The Japanese Asset Price Bubble — when Tokyo land outvalued a continent

Peak / loss
Nikkei 38,957 → ~half in a year
Caught up
A whole economy
Burst
1990–1991
Status
Collapsed

Summary

In Japan during the late 1980s, the prices of stocks and especially land rose to heights that briefly made the country, on paper, the richest place that had ever existed. The Nikkei 225 stock average reached an all-time high of 38,957.44 on 29 December 1989, and Tokyo land grew so dear that the grounds of the Imperial Palace — about 1.15 square kilometers — were estimated to be worth more than all the real estate in the state of California. By the end of 1990 the Nikkei had lost nearly half its value, and over the following decade urban land prices fell by more than 80 percent. The collapse opened what became known as Japan's "Lost Decades."

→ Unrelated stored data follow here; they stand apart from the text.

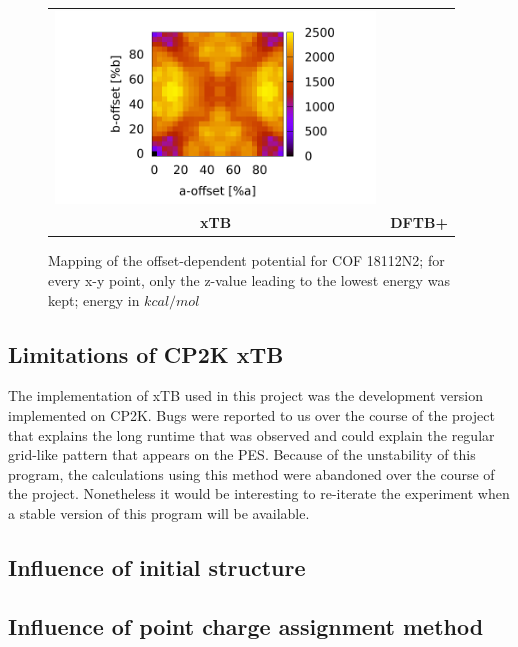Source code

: \begin{figure}[H]
{\begin{tabular}{cc}
\includegraphics[trim={2cm 0cm 1.9cm 0.4cm},clip,width=8.5cm]{images/DFTB_all_18112N2_map.pdf} \\ 
\textbf{\Large{xTB}}\par\medskip & \textbf{\Large{DFTB+}}\par\medskip\\
\end{tabular}}
\caption{Mapping of the offset-dependent potential for COF 18112N2; for every x-y point, only the z-value leading to the lowest energy was kept; energy in $kcal/mol$}
\label{fig:18maps}
\end{figure}



\subsection{Limitations of CP2K xTB}
\label{sec:xTB_fail}
The implementation of xTB used in this project was the development version implemented on CP2K. Bugs were reported to us over the course of the project that explains the long runtime that was observed and could explain the regular grid-like pattern that appears on the PES. Because of the unstability of this program, the calculations using this method were abandoned over the course of the project. Nonetheless it would be interesting to re-iterate the experiment when a stable version of this program will be available.

\subsection{Influence of initial structure}

\subsection{Influence of point charge assignment method}

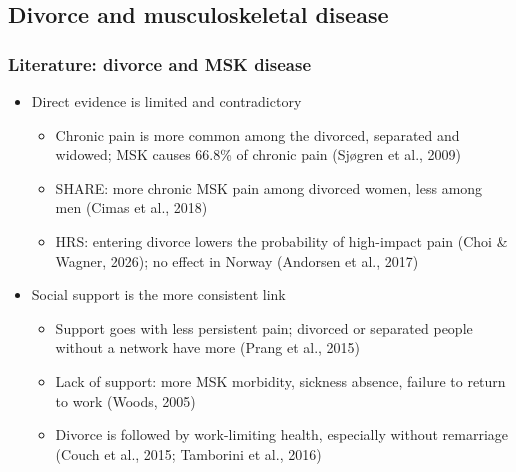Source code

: \documentclass[t,20pt]{beamer}
\newcommand{\ct}[1]{{\color{BiBBlau80}(#1)}}                        %
\begin{document}
\subsection{Divorce and musculoskeletal disease}
\begin{bibframe}
  \frametitle{Literature: divorce and MSK disease}
  \begin{itemize}
    \item Direct evidence is limited and contradictory
    \begin{itemize}
      \item Chronic pain is more common among the divorced, separated and widowed; MSK causes 66.8\% of chronic pain \ct{Sjøgren et al., 2009}
      \item SHARE: more chronic MSK pain among divorced women, less among men \ct{Cimas et al., 2018}
      \item HRS: entering divorce lowers the probability of high-impact pain \ct{Choi \& Wagner, 2026}; no effect in Norway \ct{Andorsen et al., 2017}
    \end{itemize}
    \item Social support is the more consistent link
    \begin{itemize}
      \item Support goes with less persistent pain; divorced or separated people without a network have more \ct{Prang et al., 2015}
      \item Lack of support: more MSK morbidity, sickness absence, failure to return to work \ct{Woods, 2005}
      \item Divorce is followed by work-limiting health, especially without remarriage \ct{Couch et al., 2015; Tamborini et al., 2016}
    \end{itemize}
  \end{itemize}
\end{bibframe}
\end{document}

The bubble was not built on a novel asset or amateur speculation but on the bedrock belief of an entire society: that Japanese land never fell in price. In a small, densely populated, fast-growing country, that "land myth" had held for the whole postwar era, and it became the unquestioned collateral on which the banking system rested. Banks lent freely against real estate whose value, everyone agreed, could only rise; companies borrowed against their soaring shares to buy more shares and more land; and a dense web of cross-shareholdings among corporations and their banks meant the whole structure rose and fell together.

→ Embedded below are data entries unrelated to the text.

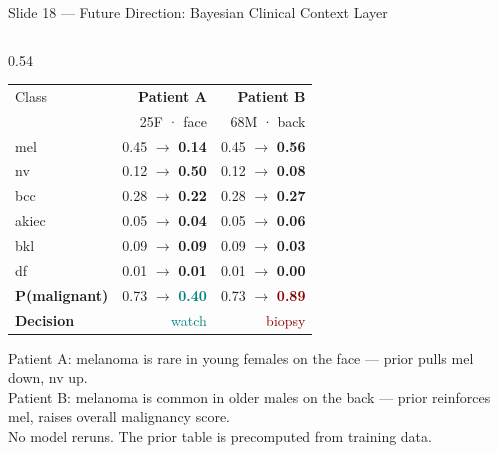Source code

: \documentclass[aspectratio=169, 9pt]{beamer}
\begin{document}
\begin{frame}{Slide 18 --- Future Direction: Bayesian Clinical Context Layer}
\begin{columns}[T]
\begin{column}{0.54\textwidth}
      \vspace{0.4em}
      {\small
      \begin{tabular}{@{} l r r @{}}
        \toprule
        Class & \textbf{Patient A} & \textbf{Patient B} \\
              & {\scriptsize 25F · face} & {\scriptsize 68M · back} \\
        \midrule
        {\color{darkred}mel}   & 0.45 $\to$ \textbf{0.14} & 0.45 $\to$ \textbf{0.56} \\
        {\color{teal}nv}       & 0.12 $\to$ \textbf{0.50} & 0.12 $\to$ \textbf{0.08} \\
        {\color{darkred}bcc}   & 0.28 $\to$ \textbf{0.22} & 0.28 $\to$ \textbf{0.27} \\
        {\color{darkred}akiec} & 0.05 $\to$ \textbf{0.04} & 0.05 $\to$ \textbf{0.06} \\
        {\color{teal}bkl}      & 0.09 $\to$ \textbf{0.09} & 0.09 $\to$ \textbf{0.03} \\
        {\color{teal}df}       & 0.01 $\to$ \textbf{0.01} & 0.01 $\to$ \textbf{0.00} \\
        \midrule
        \textbf{P(malignant)}  & 0.73 $\to$ \textcolor{teal}{\textbf{0.40}} & 0.73 $\to$ \textcolor{darkred}{\textbf{0.89}} \\
        \textbf{Decision}      & \textcolor{teal}{watch} & \textcolor{darkred}{biopsy} \\
        \bottomrule
      \end{tabular}
      }

      \vspace{0.3em}
      {\scriptsize\color{gray}
      Patient A: melanoma is rare in young females on the face ---
      prior pulls mel down, nv up.\\
      Patient B: melanoma is common in older males on the back ---
      prior reinforces mel, raises overall malignancy score.\\[0.3em]
      No model reruns. The prior table is precomputed from training data.}
    \end{column}

  \end{columns}
\end{frame}
\end{document}
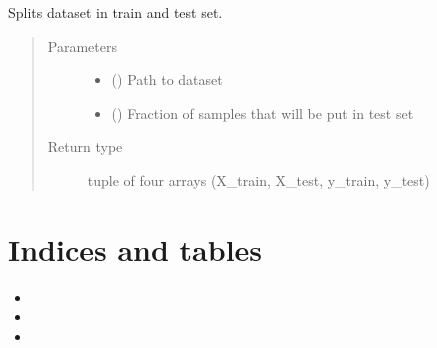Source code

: \documentclass[letterpaper,10pt,english]{sphinxmanual}
\begin{document}
\begin{fulllineitems}
\begin{fulllineitems}
\begin{quote}
\begin{description}
\begin{itemize}
\end{itemize}

\end{description}\end{quote}

\end{fulllineitems}


\begin{fulllineitems}
\label{\detokenize{shared:mleap.shared.files_io.FilesIO.split_dataset}}
Splits dataset in train and test set.
\begin{quote}\begin{description}
\item[{Parameters}] \leavevmode\begin{itemize}
\item {} 
 () \textendash{} Path to dataset

\item {} 
 () \textendash{} Fraction of samples that will be put in test set

\end{itemize}

\item[{Return type}] \leavevmode
tuple of four arrays (X\_train, X\_test, y\_train, y\_test)

\end{description}\end{quote}

\end{fulllineitems}


\end{fulllineitems}



\chapter{Indices and tables}
\label{\detokenize{index:indices-and-tables}}\begin{itemize}
\item {} 

\item {} 

\item {} 

\end{itemize}
\end{document}
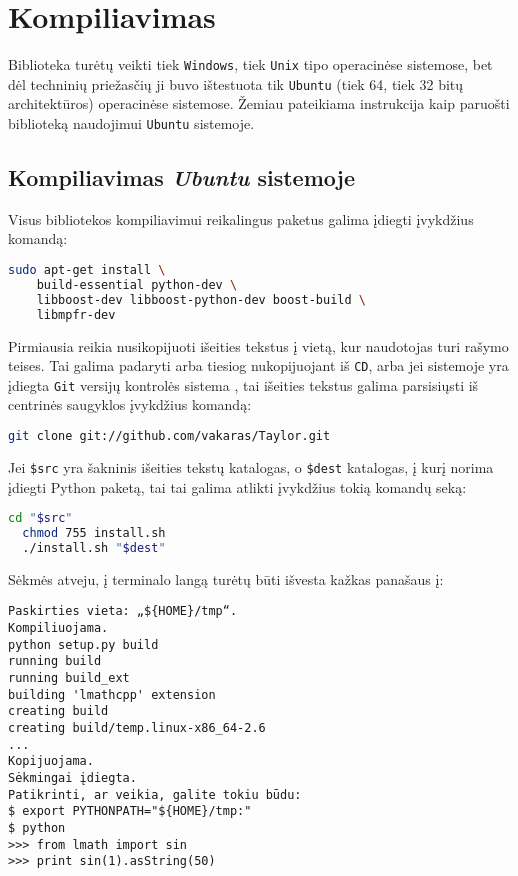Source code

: \chapter{Kompiliavimas}

Biblioteka turėtų veikti tiek \verb|Windows|, tiek 
\verb|Unix| tipo operacinėse sistemose, bet dėl techninių priežasčių
ji buvo ištestuota tik \verb|Ubuntu| (tiek 64, tiek 32 bitų 
architektūros) operacinėse sistemose. Žemiau pateikiama instrukcija
kaip paruošti biblioteką naudojimui \verb|Ubuntu| sistemoje.

\section{Kompiliavimas \emph{Ubuntu} sistemoje}

Visus bibliotekos kompiliavimui reikalingus paketus galima įdiegti įvykdžius
komandą:
\begin{lstlisting}[language=bash]
  sudo apt-get install \
    build-essential python-dev \
    libboost-dev libboost-python-dev boost-build \
    libmpfr-dev
\end{lstlisting}

Pirmiausia reikia nusikopijuoti išeities tekstus į vietą, kur naudotojas
turi rašymo teises. Tai galima padaryti arba tiesiog nukopijuojant
iš \verb|CD|, arba jei sistemoje yra įdiegta \verb|Git| versijų kontrolės
sistema \cite{git}, tai išeities tekstus galima parsisiųsti iš centrinės
saugyklos įvykdžius komandą:

\begin{lstlisting}[language=bash]
  git clone git://github.com/vakaras/Taylor.git  
\end{lstlisting}

Jei \verb|$src| yra šakninis išeities tekstų katalogas, o \verb|$dest|
katalogas, į kurį norima įdiegti Python paketą, tai tai galima 
atlikti įvykdžius tokią komandų seką:

\begin{lstlisting}[language=bash]
  cd "$src"
  chmod 755 install.sh
  ./install.sh "$dest"
\end{lstlisting}

Sėkmės atveju, į terminalo langą turėtų būti išvesta kažkas panašaus į:
\begin{verbatim}
Paskirties vieta: „${HOME}/tmp“.
Kompiliuojama.
python setup.py build
running build
running build_ext
building 'lmathcpp' extension
creating build
creating build/temp.linux-x86_64-2.6
...
Kopijuojama.
Sėkmingai įdiegta.
Patikrinti, ar veikia, galite tokiu būdu:
$ export PYTHONPATH="${HOME}/tmp:"
$ python
>>> from lmath import sin
>>> print sin(1).asString(50)
\end{verbatim}

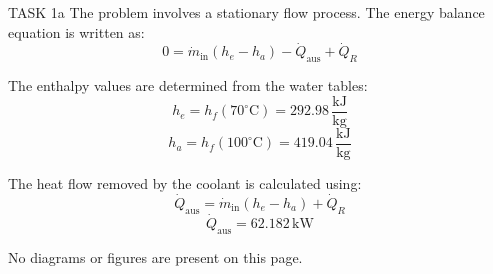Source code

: TASK 1a  
The problem involves a stationary flow process. The energy balance equation is written as:  
\[
0 = \dot{m}_{\text{in}} \left( h_e - h_a \right) - \dot{Q}_{\text{aus}} + \dot{Q}_R
\]  

The enthalpy values are determined from the water tables:  
\[
h_e = h_f(70^\circ\text{C}) = 292.98 \, \frac{\text{kJ}}{\text{kg}}
\]  
\[
h_a = h_f(100^\circ\text{C}) = 419.04 \, \frac{\text{kJ}}{\text{kg}}
\]  

The heat flow removed by the coolant is calculated using:  
\[
\dot{Q}_{\text{aus}} = \dot{m}_{\text{in}} \left( h_e - h_a \right) + \dot{Q}_R
\]  
\[
\dot{Q}_{\text{aus}} = 62.182 \, \text{kW}
\]  

No diagrams or figures are present on this page.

The fuel was cheap money. Following the 1985 Plaza Accord, which sharply raised the yen and threatened Japanese exports, the Bank of Japan cut its discount rate to a then-record 2.5 percent and held it there, flooding the economy with credit that surged into stocks and land rather than goods. When a new central bank governor, Yasushi Mieno, set out to crush the speculation and raised rates from 2.5 percent in 1989 to 6 percent by August 1990, the edifice cracked: the Nikkei fell from about 38,915 at the end of 1989 to around 21,900 a year later. The bursting left banks crippled by bad loans, companies and households paying down debt for years, and an economy barely larger two decades on than before — the case that taught the world the phrase "Lost Decade," and then forced the plural.

Timeline

Sep 1985
The Plaza Accord
Major economies agree to push the dollar down and the yen up; the soaring yen threatens Japanese exports and prompts an aggressive policy response.
1986–1987
Rates cut to a record low
The Bank of Japan slashes the official discount rate to 2.5 percent by February 1987 to cushion the strong yen, flooding the economy with cheap credit.
1986–1988
The land myth takes hold
Cheap money pours into real estate and equities; the belief that Japanese land never falls becomes the unquestioned basis for lending and speculation.
1988–1989
Valuations turn surreal
Tokyo land grows so expensive that the Imperial Palace grounds are reckoned worth more than all of California; banks lend ever more against ever-rising collateral.
May 1989
Tightening begins
The Bank of Japan raises the discount rate from 2.5 to 3.25 percent, the first move to rein in the speculation.
Dec 1989
The Nikkei peaks
The Nikkei 225 hits its all-time high of 38,957.44 on 29 December; days earlier, new governor Yasushi Mieno takes office determined to break the bubble.
25 Dec 1989
A hawk acts fast
Mieno raises the discount rate again just after taking office, signalling that the era of easy money is over.
1990
Stocks collapse
Over 1990 the Nikkei falls from about 38,915 to roughly 21,900, losing close to half its value within the year.
Aug 1990
Rates reach 6 percent
The Bank of Japan completes its tightening, lifting the discount rate to 6.0 percent and draining credit from the system.
1991
Land turns down
Real-estate prices begin their long descent; the collapse spreads from equities to property and into the banks that financed both.
1991–2002
The great deflation of land
Urban land prices fall by more than 80 percent over the following decade as the "land myth" is destroyed.
1990s–2000s
The Lost Decades
Crippled banks carry enormous bad loans, growth stalls, and Japan enters a prolonged era of stagnation and deflation.

A myth set in land

The bubble grew from a belief so deeply held that it scarcely felt like a belief at all: that the price of Japanese land could not fall. In a mountainous country the size of California but holding roughly half the United States' population, buildable land was genuinely scarce, and through the long postwar boom its price had risen without interruption for decades. By the 1980s this had hardened into the tochi shinwa, the "land myth" — the conviction that real estate was a one-way bet and the soundest collateral imaginable. Banks, companies, and families organized their finances around it.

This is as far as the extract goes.